Directions for this task: Reproduce, character for character, the entries from their opening line through the line with "## Description".

Material for this task:

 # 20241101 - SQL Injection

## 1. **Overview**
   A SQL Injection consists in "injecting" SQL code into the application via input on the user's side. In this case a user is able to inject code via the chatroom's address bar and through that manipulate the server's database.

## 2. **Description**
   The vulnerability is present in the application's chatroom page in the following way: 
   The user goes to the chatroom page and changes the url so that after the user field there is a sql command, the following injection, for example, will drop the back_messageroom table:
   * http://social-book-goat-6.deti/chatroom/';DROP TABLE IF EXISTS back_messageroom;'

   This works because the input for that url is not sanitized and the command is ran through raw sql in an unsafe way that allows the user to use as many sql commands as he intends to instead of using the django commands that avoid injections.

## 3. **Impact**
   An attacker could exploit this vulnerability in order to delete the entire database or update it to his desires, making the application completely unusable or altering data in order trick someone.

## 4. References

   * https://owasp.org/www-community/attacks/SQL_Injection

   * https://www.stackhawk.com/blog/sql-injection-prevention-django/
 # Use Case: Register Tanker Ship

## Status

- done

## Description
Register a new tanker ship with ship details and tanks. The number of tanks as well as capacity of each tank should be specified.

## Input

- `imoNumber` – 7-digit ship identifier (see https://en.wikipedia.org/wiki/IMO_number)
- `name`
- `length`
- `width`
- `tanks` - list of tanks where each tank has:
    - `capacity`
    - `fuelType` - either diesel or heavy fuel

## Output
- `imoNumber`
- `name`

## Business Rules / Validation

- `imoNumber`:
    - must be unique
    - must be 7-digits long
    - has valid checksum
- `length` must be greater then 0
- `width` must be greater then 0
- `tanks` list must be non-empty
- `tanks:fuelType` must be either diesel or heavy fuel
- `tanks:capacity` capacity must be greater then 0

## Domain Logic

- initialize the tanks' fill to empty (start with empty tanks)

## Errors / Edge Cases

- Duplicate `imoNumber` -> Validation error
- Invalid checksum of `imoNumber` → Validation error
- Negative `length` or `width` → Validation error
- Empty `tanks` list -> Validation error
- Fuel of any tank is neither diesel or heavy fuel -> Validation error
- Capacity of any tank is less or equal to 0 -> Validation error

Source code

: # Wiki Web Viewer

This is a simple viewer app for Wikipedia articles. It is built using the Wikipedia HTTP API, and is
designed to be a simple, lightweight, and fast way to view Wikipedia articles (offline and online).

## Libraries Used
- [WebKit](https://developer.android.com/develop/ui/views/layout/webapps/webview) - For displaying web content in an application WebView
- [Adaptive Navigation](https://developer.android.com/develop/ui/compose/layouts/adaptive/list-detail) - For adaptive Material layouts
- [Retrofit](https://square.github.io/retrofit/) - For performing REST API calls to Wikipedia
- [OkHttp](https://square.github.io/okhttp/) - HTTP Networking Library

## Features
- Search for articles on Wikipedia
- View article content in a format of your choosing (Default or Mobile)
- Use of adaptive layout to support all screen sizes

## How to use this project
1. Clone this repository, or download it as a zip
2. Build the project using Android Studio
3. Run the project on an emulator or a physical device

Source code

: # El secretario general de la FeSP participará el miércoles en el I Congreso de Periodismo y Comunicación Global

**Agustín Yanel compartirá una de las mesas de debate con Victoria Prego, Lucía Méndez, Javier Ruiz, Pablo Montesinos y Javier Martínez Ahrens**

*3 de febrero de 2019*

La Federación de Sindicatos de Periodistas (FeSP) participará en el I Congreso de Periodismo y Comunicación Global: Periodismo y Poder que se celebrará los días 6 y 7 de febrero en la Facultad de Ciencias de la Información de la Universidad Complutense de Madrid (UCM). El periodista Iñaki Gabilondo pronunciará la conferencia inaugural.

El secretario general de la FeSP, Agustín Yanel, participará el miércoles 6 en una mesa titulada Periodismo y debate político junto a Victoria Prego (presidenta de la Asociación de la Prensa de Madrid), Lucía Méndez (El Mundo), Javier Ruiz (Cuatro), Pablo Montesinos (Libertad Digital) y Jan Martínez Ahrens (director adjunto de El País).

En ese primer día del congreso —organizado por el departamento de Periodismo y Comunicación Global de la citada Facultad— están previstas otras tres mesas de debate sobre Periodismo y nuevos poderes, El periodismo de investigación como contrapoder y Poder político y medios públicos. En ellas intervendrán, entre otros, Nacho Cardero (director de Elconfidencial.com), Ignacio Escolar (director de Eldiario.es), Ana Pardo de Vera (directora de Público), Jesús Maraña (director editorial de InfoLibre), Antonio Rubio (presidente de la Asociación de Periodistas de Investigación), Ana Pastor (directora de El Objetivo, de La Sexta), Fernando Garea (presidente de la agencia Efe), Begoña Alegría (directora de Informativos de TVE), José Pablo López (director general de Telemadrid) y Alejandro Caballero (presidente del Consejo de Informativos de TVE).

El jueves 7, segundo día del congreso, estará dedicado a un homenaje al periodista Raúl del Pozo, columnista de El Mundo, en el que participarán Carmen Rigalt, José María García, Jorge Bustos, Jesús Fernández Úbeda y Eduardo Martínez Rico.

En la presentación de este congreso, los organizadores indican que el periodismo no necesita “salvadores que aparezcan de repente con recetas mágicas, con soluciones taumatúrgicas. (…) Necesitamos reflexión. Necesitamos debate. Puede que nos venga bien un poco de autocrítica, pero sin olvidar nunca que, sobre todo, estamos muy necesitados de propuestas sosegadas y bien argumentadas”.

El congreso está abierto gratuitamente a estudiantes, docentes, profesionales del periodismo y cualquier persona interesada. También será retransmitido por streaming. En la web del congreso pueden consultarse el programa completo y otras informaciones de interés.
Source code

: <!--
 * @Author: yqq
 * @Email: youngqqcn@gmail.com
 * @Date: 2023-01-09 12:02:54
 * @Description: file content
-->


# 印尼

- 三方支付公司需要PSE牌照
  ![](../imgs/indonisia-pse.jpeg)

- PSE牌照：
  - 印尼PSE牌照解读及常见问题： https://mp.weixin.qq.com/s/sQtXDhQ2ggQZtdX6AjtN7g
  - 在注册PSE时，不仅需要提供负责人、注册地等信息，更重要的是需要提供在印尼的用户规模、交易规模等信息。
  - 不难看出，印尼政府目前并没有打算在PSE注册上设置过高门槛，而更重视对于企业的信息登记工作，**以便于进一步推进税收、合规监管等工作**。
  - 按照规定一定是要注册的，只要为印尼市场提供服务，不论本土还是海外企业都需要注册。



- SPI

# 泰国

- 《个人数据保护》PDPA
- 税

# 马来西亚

Response to this task:
 # 20241101 - SQL Injection

## 1. **Overview**
   A SQL Injection consists in "injecting" SQL code into the application via input on the user's side. In this case a user is able to inject code via the chatroom's address bar and through that manipulate the server's database.

## 2. **Description**
   The vulnerability is present in the application's chatroom page in the following way: 
   The user goes to the chatroom page and changes the url so that after the user field there is a sql command, the following injection, for example, will drop the back_messageroom table:
   * http://social-book-goat-6.deti/chatroom/';DROP TABLE IF EXISTS back_messageroom;'

   This works because the input for that url is not sanitized and the command is ran through raw sql in an unsafe way that allows the user to use as many sql commands as he intends to instead of using the django commands that avoid injections.

## 3. **Impact**
   An attacker could exploit this vulnerability in order to delete the entire database or update it to his desires, making the application completely unusable or altering data in order trick someone.

## 4. References

   * https://owasp.org/www-community/attacks/SQL_Injection

   * https://www.stackhawk.com/blog/sql-injection-prevention-django/
 # Use Case: Register Tanker Ship

## Status

- done

## Description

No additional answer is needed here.